Aside from patient safety, there’s a lot at stake financially for hospitals coping with infection rates. According to a 2013 study, U.S. hospital-caused infections cost $9.8 billion a year. Some insurance companies refuse to cover those costs; Medicare penalizes a hospital’s reimbursement rates, dropping them 1 percent for discharges involving infections.
Nationally, California has fared better than many states in combating health care-acquired infections, according to the CDC.
By law, California hospitals are required to report these infection categories to the state Department of Public Health: Clostridium difficile (which causes acute, sometimes fatal diarrhea); surgical sites (such as hysterectomies); catheter-associated bloodstream infections; and bloodstream infections caused by staph and Enterococci bacteria.
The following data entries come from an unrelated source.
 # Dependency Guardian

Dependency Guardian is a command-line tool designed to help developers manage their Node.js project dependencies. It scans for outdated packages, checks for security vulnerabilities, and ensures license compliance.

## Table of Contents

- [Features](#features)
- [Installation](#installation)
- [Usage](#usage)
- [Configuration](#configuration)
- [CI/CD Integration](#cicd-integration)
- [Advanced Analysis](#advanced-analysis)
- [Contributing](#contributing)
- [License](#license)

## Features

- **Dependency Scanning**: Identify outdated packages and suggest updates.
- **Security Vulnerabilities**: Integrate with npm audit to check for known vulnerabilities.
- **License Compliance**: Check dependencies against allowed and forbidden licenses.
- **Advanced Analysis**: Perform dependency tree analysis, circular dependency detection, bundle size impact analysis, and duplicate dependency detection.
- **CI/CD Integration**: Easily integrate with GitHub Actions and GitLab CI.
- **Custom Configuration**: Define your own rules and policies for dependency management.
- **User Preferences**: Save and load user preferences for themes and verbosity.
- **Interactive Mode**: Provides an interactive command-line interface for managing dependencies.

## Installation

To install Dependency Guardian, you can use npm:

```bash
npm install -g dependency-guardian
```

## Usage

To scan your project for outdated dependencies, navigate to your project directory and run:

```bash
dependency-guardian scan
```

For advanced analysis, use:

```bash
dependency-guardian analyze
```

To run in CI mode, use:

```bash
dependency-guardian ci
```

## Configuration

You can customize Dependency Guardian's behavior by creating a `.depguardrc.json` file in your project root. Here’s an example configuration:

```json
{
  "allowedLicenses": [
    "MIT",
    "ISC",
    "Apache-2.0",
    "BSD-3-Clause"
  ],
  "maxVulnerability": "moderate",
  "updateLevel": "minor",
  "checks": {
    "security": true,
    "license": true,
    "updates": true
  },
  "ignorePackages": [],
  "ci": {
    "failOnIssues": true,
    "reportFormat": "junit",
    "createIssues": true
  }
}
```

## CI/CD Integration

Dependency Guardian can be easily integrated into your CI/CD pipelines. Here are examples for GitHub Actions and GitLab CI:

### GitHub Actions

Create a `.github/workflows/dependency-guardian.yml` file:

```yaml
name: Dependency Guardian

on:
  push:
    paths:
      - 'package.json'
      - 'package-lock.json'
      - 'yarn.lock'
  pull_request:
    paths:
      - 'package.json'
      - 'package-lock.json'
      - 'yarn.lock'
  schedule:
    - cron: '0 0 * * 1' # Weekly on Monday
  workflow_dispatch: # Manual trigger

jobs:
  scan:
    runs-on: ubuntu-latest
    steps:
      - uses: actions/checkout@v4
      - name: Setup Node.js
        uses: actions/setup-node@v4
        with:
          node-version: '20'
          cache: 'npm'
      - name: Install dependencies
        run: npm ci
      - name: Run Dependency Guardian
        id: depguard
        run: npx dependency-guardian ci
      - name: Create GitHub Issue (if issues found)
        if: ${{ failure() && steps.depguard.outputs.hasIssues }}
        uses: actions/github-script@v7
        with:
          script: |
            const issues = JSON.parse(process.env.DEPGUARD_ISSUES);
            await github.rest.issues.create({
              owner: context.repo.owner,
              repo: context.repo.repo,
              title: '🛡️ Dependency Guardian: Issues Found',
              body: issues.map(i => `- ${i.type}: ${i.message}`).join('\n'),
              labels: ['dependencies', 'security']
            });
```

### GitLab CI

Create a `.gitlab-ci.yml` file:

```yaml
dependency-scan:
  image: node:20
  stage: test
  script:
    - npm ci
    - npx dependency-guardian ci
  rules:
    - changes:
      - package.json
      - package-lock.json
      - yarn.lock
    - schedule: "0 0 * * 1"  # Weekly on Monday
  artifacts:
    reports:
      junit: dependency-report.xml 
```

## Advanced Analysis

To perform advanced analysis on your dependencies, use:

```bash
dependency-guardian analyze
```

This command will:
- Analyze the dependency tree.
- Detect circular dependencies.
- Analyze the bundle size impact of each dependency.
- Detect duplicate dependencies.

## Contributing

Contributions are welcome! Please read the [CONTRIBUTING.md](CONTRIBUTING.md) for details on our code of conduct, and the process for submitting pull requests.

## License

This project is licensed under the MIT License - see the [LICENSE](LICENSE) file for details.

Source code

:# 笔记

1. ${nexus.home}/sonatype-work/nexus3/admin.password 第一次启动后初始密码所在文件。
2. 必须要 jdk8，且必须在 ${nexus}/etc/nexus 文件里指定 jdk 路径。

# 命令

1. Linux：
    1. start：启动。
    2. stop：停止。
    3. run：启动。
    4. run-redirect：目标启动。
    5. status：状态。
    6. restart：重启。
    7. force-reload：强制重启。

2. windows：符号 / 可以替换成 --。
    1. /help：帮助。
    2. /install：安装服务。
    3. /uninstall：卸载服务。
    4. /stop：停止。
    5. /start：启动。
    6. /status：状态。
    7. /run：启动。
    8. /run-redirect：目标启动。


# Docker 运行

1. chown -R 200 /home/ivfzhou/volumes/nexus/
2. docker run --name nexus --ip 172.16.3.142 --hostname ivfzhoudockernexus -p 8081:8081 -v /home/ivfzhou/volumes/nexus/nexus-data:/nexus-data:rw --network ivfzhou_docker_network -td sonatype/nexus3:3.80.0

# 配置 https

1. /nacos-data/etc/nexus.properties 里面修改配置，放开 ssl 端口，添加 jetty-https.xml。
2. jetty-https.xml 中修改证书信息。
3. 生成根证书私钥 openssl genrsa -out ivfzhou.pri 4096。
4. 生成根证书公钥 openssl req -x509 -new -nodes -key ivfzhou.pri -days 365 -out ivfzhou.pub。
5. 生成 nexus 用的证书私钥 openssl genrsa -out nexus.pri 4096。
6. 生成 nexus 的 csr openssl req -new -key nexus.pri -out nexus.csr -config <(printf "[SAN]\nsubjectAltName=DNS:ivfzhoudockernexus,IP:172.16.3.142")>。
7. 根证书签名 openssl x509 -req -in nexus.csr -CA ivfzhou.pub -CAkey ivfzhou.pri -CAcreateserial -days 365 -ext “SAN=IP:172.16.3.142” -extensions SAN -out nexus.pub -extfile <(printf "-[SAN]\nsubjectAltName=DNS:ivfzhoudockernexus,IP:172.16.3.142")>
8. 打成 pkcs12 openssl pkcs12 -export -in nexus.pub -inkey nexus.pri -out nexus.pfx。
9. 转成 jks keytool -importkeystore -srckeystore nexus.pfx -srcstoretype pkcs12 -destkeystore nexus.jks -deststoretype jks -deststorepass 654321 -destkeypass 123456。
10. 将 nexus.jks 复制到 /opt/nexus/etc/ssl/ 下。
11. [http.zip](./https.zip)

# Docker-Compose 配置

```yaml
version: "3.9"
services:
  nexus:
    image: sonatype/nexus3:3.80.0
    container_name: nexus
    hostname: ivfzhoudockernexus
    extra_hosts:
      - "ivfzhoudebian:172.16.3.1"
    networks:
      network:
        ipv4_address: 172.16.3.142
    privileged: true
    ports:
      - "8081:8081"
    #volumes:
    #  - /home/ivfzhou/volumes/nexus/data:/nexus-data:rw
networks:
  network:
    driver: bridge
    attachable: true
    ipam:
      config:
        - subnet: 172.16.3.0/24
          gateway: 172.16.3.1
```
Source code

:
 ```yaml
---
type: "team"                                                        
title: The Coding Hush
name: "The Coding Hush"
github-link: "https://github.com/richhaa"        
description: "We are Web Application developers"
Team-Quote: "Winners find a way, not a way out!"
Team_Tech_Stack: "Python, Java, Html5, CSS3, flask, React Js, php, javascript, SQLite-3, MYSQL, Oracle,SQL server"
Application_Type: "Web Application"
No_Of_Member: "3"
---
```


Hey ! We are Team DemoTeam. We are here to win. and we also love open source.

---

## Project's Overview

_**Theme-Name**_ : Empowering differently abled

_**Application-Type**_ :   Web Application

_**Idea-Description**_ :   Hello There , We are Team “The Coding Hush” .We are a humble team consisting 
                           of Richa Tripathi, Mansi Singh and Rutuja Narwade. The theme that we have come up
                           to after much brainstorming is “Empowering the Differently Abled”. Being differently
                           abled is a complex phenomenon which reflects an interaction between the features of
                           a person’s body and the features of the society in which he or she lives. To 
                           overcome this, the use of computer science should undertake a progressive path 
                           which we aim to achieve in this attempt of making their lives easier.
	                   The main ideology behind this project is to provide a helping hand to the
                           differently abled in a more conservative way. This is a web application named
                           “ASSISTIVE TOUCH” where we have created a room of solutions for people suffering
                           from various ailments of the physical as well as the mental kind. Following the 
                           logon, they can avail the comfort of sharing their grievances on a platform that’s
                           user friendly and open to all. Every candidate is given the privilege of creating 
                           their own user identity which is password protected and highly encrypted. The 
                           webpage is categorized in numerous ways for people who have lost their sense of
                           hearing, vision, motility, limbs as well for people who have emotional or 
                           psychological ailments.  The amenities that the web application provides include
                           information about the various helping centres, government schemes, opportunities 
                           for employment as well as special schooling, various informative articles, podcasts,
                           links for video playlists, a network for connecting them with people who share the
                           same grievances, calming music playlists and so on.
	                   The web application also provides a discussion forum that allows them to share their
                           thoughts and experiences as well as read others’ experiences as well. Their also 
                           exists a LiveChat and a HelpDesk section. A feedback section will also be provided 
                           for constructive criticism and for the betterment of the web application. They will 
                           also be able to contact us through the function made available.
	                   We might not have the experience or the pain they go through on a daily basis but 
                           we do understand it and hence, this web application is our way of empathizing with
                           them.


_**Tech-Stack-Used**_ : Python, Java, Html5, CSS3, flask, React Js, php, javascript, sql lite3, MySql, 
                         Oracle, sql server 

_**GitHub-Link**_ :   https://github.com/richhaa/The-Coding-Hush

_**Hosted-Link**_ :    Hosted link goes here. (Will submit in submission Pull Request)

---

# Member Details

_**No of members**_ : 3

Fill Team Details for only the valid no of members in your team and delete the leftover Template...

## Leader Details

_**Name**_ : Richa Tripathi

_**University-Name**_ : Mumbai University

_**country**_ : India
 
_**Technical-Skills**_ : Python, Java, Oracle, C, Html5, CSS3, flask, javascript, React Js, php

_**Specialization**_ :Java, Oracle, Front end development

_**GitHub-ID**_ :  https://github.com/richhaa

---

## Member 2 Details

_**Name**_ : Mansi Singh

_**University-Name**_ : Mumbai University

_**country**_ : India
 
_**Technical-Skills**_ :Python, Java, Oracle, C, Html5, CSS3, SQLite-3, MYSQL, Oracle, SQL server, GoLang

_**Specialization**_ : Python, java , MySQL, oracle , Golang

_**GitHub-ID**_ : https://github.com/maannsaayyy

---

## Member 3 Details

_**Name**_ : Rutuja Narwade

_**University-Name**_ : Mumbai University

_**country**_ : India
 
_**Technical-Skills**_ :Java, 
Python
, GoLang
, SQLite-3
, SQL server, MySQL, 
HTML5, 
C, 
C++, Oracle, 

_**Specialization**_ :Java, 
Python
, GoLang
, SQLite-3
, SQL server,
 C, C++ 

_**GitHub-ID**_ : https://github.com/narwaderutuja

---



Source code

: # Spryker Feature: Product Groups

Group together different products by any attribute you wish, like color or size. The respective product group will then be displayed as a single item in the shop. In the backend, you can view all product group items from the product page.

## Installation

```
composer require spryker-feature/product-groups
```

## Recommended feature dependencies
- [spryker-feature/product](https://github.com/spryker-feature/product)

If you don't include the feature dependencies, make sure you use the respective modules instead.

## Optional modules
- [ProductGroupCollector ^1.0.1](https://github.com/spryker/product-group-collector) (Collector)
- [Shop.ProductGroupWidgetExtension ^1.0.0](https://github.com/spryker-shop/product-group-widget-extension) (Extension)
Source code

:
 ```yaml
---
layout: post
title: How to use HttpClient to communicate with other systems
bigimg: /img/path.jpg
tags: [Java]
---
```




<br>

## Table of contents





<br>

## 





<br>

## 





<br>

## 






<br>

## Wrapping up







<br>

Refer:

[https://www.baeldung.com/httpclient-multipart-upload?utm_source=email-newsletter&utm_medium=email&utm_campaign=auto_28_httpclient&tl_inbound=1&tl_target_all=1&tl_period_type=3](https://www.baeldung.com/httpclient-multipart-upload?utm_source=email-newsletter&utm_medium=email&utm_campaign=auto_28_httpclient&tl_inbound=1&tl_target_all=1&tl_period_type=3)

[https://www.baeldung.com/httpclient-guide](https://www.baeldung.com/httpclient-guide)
In 2015, nearly 400 acute care hospitals statewide reported 19,847 instances of infections, according to the department. Its interactive map shows individual, county-by-county hospital infection statistics.
In January, Consumers Union urged California’s health department to ramp up its investigation of hospitals with the worst infection records. Last month, the public health department said it had already begun sharing infection rates with investigators and focusing on its requirement to conduct licensing investigations every three years.
Sutter is the first hospital in the Sacramento area to deploy the anti-germ robot manufactured by San Antonio-based Xenex, one of several disinfecting UV robots on the market. The company says its robots operate in about 40 California hospitals, from California Pacific Medical Center in San Francisco to smaller facilities such as Valley Children’s Hospital in Madera.
The $100,000 robots can quickly pay for themselves in treatment costs, according to Sandberg, Sutter’s environmental services director. In a previous position at an out-of-state hospital, Sandberg said the use of a fleet of four robots dropped C. diff rates by 40 percent in three months. That translates into cost savings, she said, noting that hospitals typically spend $15,000 to $50,000 treating patients who are readmitted with C. diff infections.
After a patient is discharged, hospitals must do an extensive room cleaning, first removing linens and paper debris, then sending staff in to thoroughly disinfect a room, especially all “high-touch” surfaces, such as bed rails, light switches, bed tables and toilet seats. Many also conduct random follow-up tests, such as dabbing a germ-detecting gel on surfaces, then scanning with a black light to see whether germs still lurk.
At Sutter, “Xhaiden comes in and finishes the job,” said Sandberg, taking about 15 minutes total as the robot is positioned in three locations: in the patient’s bathroom and on both sides of the bed. She described the robot as an additional tool, not a replacement for manual disinfecting and cleaning by human staffers.
In a 2015 study by Duke University School of Medicine, the combination of cleaning chemicals and UV light “cut transmission of four major superbugs” by 30 percent among patients in rooms where someone with a known infection had previously been treated.
But not everyone is convinced that germ-killing robots will make a huge difference. “We have looked at using the ultraviolet lights and are actively considering them, but the jury is out on whether they add a lot to standard disinfectant processes,” said Maynard of UC Davis.
Dr. Clifford McDonald, a CDC hospital infection disease expert, said: “The UV lights do seem to work and provide that incremental impact on improved cleaning. Whether it will change the incidence of actual infections is still unclear.”